We are in the Upside Down

Dwain Northey (Gen X)

Here we are, folks, standing ankle-deep in the Upside Down, staring at the sky and wondering when gravity quietly filed for divorce.

Once upon a time—cue the grainy parchment and powdered wigs—George Washington did the unthinkable. He won a revolution, could have crowned himself King George the First (American Edition), and instead said, “Nah, two terms is plenty,” then went home. He didn’t tweet about it. He didn’t threaten Mount Vernon with martial law. He just… left. This single act of restraint set the tone for a republic built on the radical idea that leaders are temporary and the country is permanent.

Then came Abraham Lincoln, who quite literally held the nation together with words, grit, and an almost supernatural patience while half the country tried to tear itself apart. The Civil War ended, the Union survived, and for a brief, shining moment, the lesson seemed clear: division is expensive, stupid, and deadly.

Teddy Roosevelt barreled into the 20th century like a mustachioed force of nature, busting trusts, backing unions, and suggesting—wildly—that maybe the government should protect people from being ground into dust by monopolies. Woodrow Wilson stumbled us through World War I, imperfectly and often awkwardly, but still managed to get us out the other side intact. Then came FDR and Truman, guiding the country through World War II and its aftermath, leaving the United States with something resembling moral authority and global credibility. Eisenhower, the general who knew exactly what war costs, warned us about the military-industrial complex while keeping the Cold War from going thermonuclear. Kennedy, LBJ—flawed men, certainly—but still operating within the shared assumption that democracy was the point of the exercise.

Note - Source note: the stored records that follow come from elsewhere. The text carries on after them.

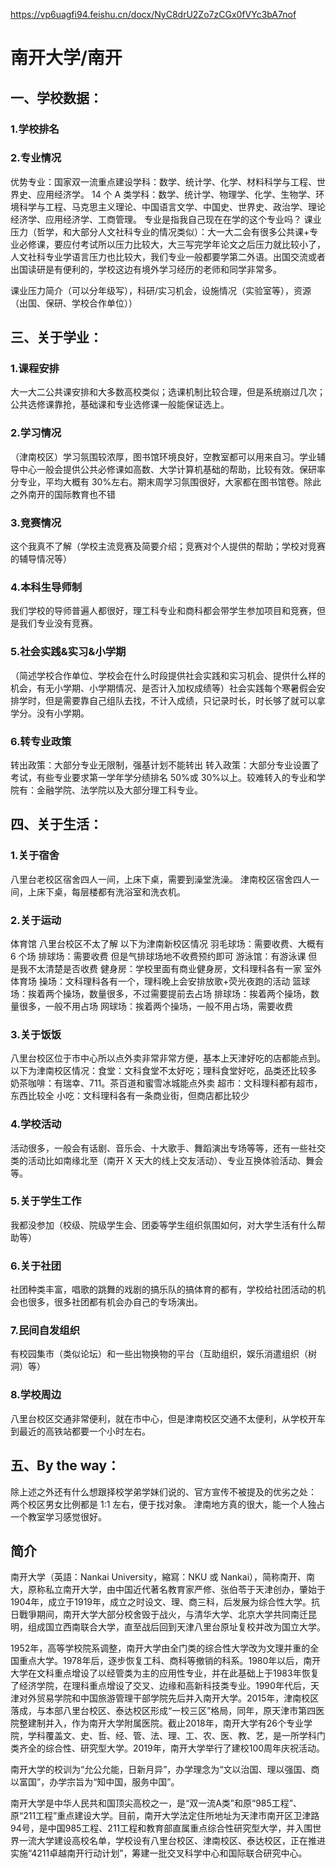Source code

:https://vp6uagfi94.feishu.cn/docx/NyC8drU2Zo7zCGx0fVYc3bA7nof

# 南开大学/南开

## 一、学校数据：

### 1.学校排名

### 2.专业情况

优势专业：国家双一流重点建设学科：数学、统计学、化学、材料科学与工程、世界史、应用经济学。
14 个 A 类学科：数学、统计学、物理学、化学、生物学、环境科学与工程、马克思主义理论、中国语言文学、中国史、世界史、政治学、理论经济学、应用经济学、工商管理。
专业是指我自己现在在学的这个专业吗？
课业压力（哲学，和大部分人文社科专业的情况类似）：大一大二会有很多公共课+专业必修课，要应付考试所以压力比较大，大三写完学年论文之后压力就比较小了，人文社科专业学语言压力也比较大，我们专业一般都要学第二外语。出国交流或者出国读研是有便利的，学校这边有境外学习经历的老师和同学非常多。

课业压力简介（可以分年级写），科研/实习机会，设施情况（实验室等），资源（出国、保研、学校合作单位））

## 三、关于学业：

### 1.课程安排

大一大二公共课安排和大多数高校类似；选课机制比较合理，但是系统崩过几次；公共选修课靠抢，基础课和专业选修课一般能保证选上。

### 2.学习情况

（津南校区）学习氛围较浓厚，图书馆环境良好，空教室都可以用来自习。学业辅导中心一般会提供公共必修课如高数、大学计算机基础的帮助，比较有效。保研率分专业，平均大概有 30%左右。期末周学习氛围很好，大家都在图书馆卷。除此之外南开的国际教育也不错

### 3.竞赛情况

这个我真不了解（学校主流竞赛及简要介绍；竞赛对个人提供的帮助；学校对竞赛的辅导情况等）

### 4.本科生导师制

我们学校的导师普遍人都很好，理工科专业和商科都会带学生参加项目和竞赛，但是我们专业没有竞赛。

### 5.社会实践&实习&小学期

（简述学校合作单位、学校会在什么时段提供社会实践和实习机会、提供什么样的机会，有无小学期、小学期情况、是否计入加权成绩等）社会实践每个寒暑假会安排学时，但是需要靠自己组队去找，不计入成绩，只记录时长，时长够了就可以拿学分。没有小学期。

### 6.转专业政策

转出政策：大部分专业无限制，强基计划不能转出
转入政策：大部分专业设置了考试，有些专业要求第一学年学分绩排名 50%或 30%以上。较难转入的专业和学院有：金融学院、法学院以及大部分理工科专业。

## 四、关于生活：

### 1.关于宿舍

八里台老校区宿舍四人一间，上床下桌，需要到澡堂洗澡。
津南校区宿舍四人一间，上床下桌，每层楼都有洗浴室和洗衣机。

### 2.关于运动

体育馆
八里台校区不太了解
以下为津南新校区情况
羽毛球场：需要收费、大概有 6 个场
排球场：需要收费 但是气排球场地不收费预约即可
游泳馆：有游泳课 但是我不太清楚是否收费
健身房：学校里面有商业健身房，文科理科各有一家
室外体育场
操场：文科理科各有一个，理科晚上会安排放歌+荧光夜跑的活动
篮球场：挨着两个操场，数量很多，不过需要提前去占场
排球场：挨着两个操场，数量很多，一般不用占场
网球场：挨着两个操场，一般不用占场，需要收费

### 3.关于饭饭

八里台校区位于市中心所以点外卖非常非常方便，基本上天津好吃的店都能点到。
以下为津南校区情况：食堂：文科食堂不太好吃；理科食堂好吃，品类还比较多
奶茶咖啡：有瑞幸、711。茶百道和蜜雪冰城能点外卖
超市：文科理科都有超市，东西比较全
小吃：文科理科各有一条商业街，但商店都比较少

### 4.学校活动

活动很多，一般会有话剧、音乐会、十大歌手、舞蹈演出专场等等，还有一些社交类的活动比如南缘北至（南开 X 天大的线上交友活动）、专业互换体验活动、舞会等。

### 5.关于学生工作

我都没参加（校级、院级学生会、团委等学生组织氛围如何，对大学生活有什么帮助等）

### 6.关于社团

社团种类丰富，唱歌的跳舞的戏剧的搞乐队的搞体育的都有，学校给社团活动的机会也很多，很多社团都有机会办自己的专场演出。

### 7.民间自发组织

有校园集市（类似论坛）和一些出物换物的平台（互助组织，娱乐消遣组织（树洞）等）

### 8.学校周边

八里台校区交通非常便利，就在市中心，但是津南校区交通不太便利，从学校开车到最近的高铁站都要一个小时左右。

## 五、By the way：

除上述之外还有什么想跟择校学弟学妹们说的、官方宣传不被提及的优劣之处：
两个校区男女比例都是 1:1 左右，便于找对象。
津南地方真的很大，能一个人独占一个教室学习感觉很好。

## 简介

南开大学（英語：Nankai University，縮寫：NKU 或 Nankai），简称南开、南大，原称私立南开大学，由中国近代著名教育家严修、张伯苓于天津创办，肇始于1904年，成立于1919年，成立之时设文、理、商三科，后发展为综合性大学。抗日戰爭期间，南开大学大部分校舍毁于战火，与清华大学、北京大学共同南迁昆明，组成国立西南联合大学，直至战后回到天津八里台原址复校并改为国立大学。

1952年，高等学校院系调整，南开大学由全门类的综合性大学改为文理并重的全国重点大学。1978年后，逐步恢复工科、商科等撤销的科系。1980年以后，南开大学在文科重点增设了以经管类为主的应用性专业，并在此基础上于1983年恢复了经济学院，在理科重点增设了交叉、边缘和高新科技类专业。1990年代后，天津对外贸易学院和中国旅游管理干部学院先后并入南开大学。2015年，津南校区落成，与本部八里台校区、泰达校区形成“一校三区”格局，同年，原天津市第四医院整建制并入，作为南开大学附属医院。截止2018年，南开大学有26个专业学院，学科覆盖文、史、哲、经、管、法、理、工、农、医、教、艺，是一所学科门类齐全的综合性、研究型大学。2019年，南开大学举行了建校100周年庆祝活动。

南开大学的校训为“允公允能，日新月异”，办学理念为“文以治国、理以强国、商以富国”，办学宗旨为“知中国，服务中国”。

南开大学是中华人民共和国顶尖高校之一，是“双一流A类”和原“985工程”、原“211工程”重点建设大学。目前，南开大学法定住所地址为天津市南开区卫津路94号，是中国985工程、211工程和教育部直属重点综合性研究型大学，并入围世界一流大学建设高校名单，学校设有八里台校区、津南校区、泰达校区，正在推进实施“4211卓越南开行动计划”，筹建一批交叉科学中心和国际联合研究中心。

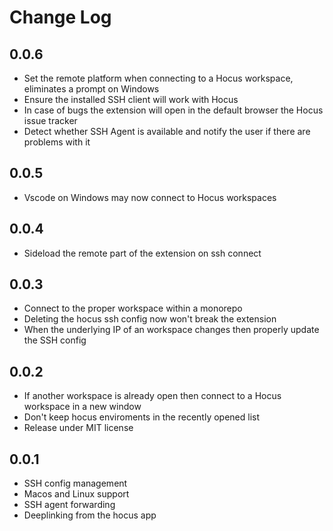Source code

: # Change Log

## 0.0.6

- Set the remote platform when connecting to a Hocus workspace, eliminates a prompt on Windows
- Ensure the installed SSH client will work with Hocus
- In case of bugs the extension will open in the default browser the Hocus issue tracker
- Detect whether SSH Agent is available and notify the user if there are problems with it

## 0.0.5

- Vscode on Windows may now connect to Hocus workspaces

## 0.0.4

- Sideload the remote part of the extension on ssh connect

## 0.0.3

- Connect to the proper workspace within a monorepo
- Deleting the hocus ssh config now won't break the extension
- When the underlying IP of an workspace changes then properly update the SSH config

## 0.0.2

- If another workspace is already open then connect to a Hocus workspace in a new window
- Don't keep hocus enviroments in the recently opened list
- Release under MIT license

## 0.0.1

- SSH config management
- Macos and Linux support
- SSH agent forwarding
- Deeplinking from the hocus app
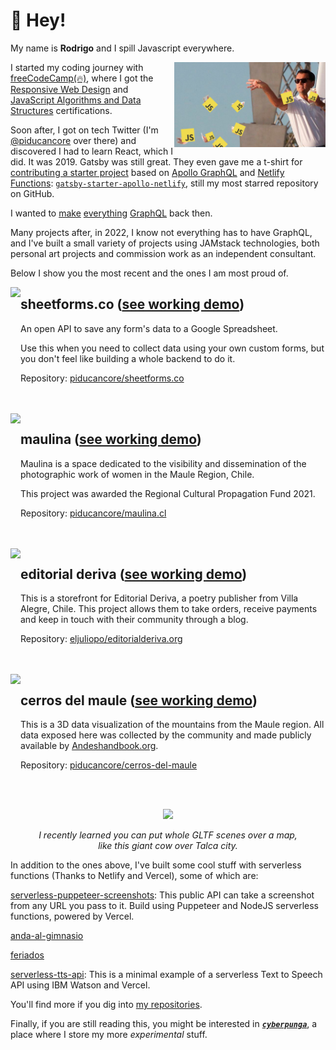 # 👋 Hey!

My name is **Rodrigo** and I spill Javascript everywhere.

<img style="width: 48%;" align="right" src="https://raw.githubusercontent.com/piducancore/piducancore/main/wolf-of-javascript.png">

I started my coding journey with [freeCodeCamp(🔥)](https://www.freecodecamp.org), where I got the [Responsive Web Design](https://www.freecodecamp.org/certification/piducancore/responsive-web-design) and [JavaScript Algorithms and Data Structures](https://www.freecodecamp.org/certification/piducancore/javascript-algorithms-and-data-structures) certifications.

Soon after, I got on tech Twitter (I'm [@piducancore](https://twitter.com/piducancore) over there) and discovered I had to learn React, which I did. It was 2019. Gatsby was still great. They even gave me a t-shirt for [contributing a starter project](https://github.com/gatsbyjs/gatsby/pull/16117) based on [Apollo GraphQL](https://www.apollographql.com/) and [Netlify Functions](https://www.netlify.com/products/functions/): [`gatsby-starter-apollo-netlify`](https://github.com/piducancore/gatsby-starter-apollo-netlify), still my most starred repository on GitHub.

I wanted to [make]() [everything](https://github.com/piducancore/datasets-graphql) [GraphQL](https://github.com/piducancore/sheetpoetry.xyz) back then.

Many projects after, in 2022, I know not everything has to have GraphQL, and I've built a small variety of projects using JAMstack technologies, both personal art projects and commission work as an independent consultant.

Below I show you the most recent and the ones I am most proud of.

<img height="180" align="left" src="https://user-images.githubusercontent.com/11337928/185335746-e6a34359-e292-4a11-87a2-6674ea0eea51.png">

## sheetforms.co ([see working demo](https://sheetforms.co))

An open API to save any form's data to a Google Spreadsheet.

Use this when you need to collect data using your own custom forms, but you don't feel like building a whole backend to do it.

Repository: [piducancore/sheetforms.co](https://github.com/piducancore/sheetforms.co)

<br>
<br>

<img height="180" align="left" src="https://user-images.githubusercontent.com/11337928/185336913-4d0fea91-eec2-4de4-8a9d-599b636a3eb0.png">

## maulina ([see working demo](https://maulina.cl))

Maulina is a space dedicated to the visibility and dissemination of the photographic work of women in the Maule Region, Chile.

This project was awarded the Regional Cultural Propagation Fund 2021.

Repository: [piducancore/maulina.cl](https://github.com/piducancore/maulina.cl)

<br>
<br>

<img height="180" align="left" src="https://user-images.githubusercontent.com/11337928/185353947-2b16f259-ae55-4816-a450-af05e87ae186.png">

## editorial deriva ([see working demo](https://www.editorialderiva.org))

This is a storefront for Editorial Deriva, a poetry publisher from Villa Alegre, Chile. This project allows them to take orders, receive payments and keep in touch with their community through a blog.

Repository: [eljuliopo/editorialderiva.org](https://github.com/eljuliopo/editorialderiva.org)

<br>
<br>

<img height="180" align="left" src="https://user-images.githubusercontent.com/11337928/185336428-1d705157-884f-42d4-90d6-8e84449b75ec.png">

## cerros del maule ([see working demo](https://cerros-del-maule.vercel.app))

This is a 3D data visualization of the mountains from the Maule region. All data exposed here was collected by the community and made publicly available by [Andeshandbook.org](https://www.andeshandbook.org).

Repository: [piducancore/cerros-del-maule](https://github.com/piducancore/cerros-del-maule)

<br>
<br>

<p align="center">
  <img src="https://user-images.githubusercontent.com/11337928/185349410-3557570a-4dc6-4103-a72e-e31f3c437db0.gif">
</p>
<p align="middle">
  <i>I recently learned you can put whole GLTF scenes over a map,<br>like this giant cow over Talca city.</i>
</p>

In addition to the ones above, I've built some cool stuff with serverless functions (Thanks to Netlify and Vercel), some of which are:

[serverless-puppeteer-screenshots](https://github.com/piducancore/serverless-puppeteer-screenshots): This public API can take a screenshot from any URL you pass to it. Build using Puppeteer and NodeJS serverless functions, powered by Vercel.

[anda-al-gimnasio](https://github.com/piducancore/anda-al-gimnasio)

[feriados](https://github.com/piducancore/feriados)

[serverless-tts-api](https://github.com/piducancore/serverless-tts-api): This is a minimal example of a serverless Text to Speech API using IBM Watson and Vercel.

You'll find more if you dig into [my repositories](https://github.com/piducancore?tab=repositories).

Finally, if you are still reading this, you might be interested in [***`cyberpunga`***](https://github.com/cyberpunga), a place where I store my more _experimental_ stuff.

<!--
**piducancore/piducancore** is a ✨ _special_ ✨ repository because its `README.md` (this file) appears on your GitHub profile.

Here are some ideas to [get you started:]()

- 🔭 I’m currently working on ...
- 🌱 I’m currently learning ...
- 👯 I’m looking to collaborate on ...
- 🤔 I’m looking for help with ...
- 💬 Ask me about ...
- 📫 How to reach me: ...
- 😄 Pronouns: ...
- ⚡ Fun fact: ...
-->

Even Nixon, bless his deeply crooked heart, at least had the decency to resign when caught red-handed. The system worked, if only because shame was still a thing that existed.

Fast-forward to 2008. The United States elected its first Black president. History was made. Progress was visible. And for a certain segment of the population, this was apparently the final straw. Somewhere, the ghosts of Confederate generals perked up and said, “The Civil War isn’t over yet, boys.” From that moment on, reality began to bend.

Enter Donald Trump, a man who looked at democracy and said, “This seems inefficient. Have we tried me instead?” A man who treats the Constitution like a suggestion box and elections like a personal insult. A man who flirts openly with autocracy while insisting—hand on heart—that he alone represents “freedom.” In this Upside Down, the president doesn’t just challenge norms; he suplexes them through a table and calls it leadership.

And now we arrive at the truly surreal chapter, where the United States, once the awkward but dependable anchor of NATO, is apparently alarming its own allies to the point that Germany, Canada, and other NATO nations are sending troops and warships to protect Greenland—from us. Greenland. The giant icy place we once tried to buy like it was a slightly used hotel. Somewhere, Eisenhower is spinning so fast he could power the Eastern Seaboard.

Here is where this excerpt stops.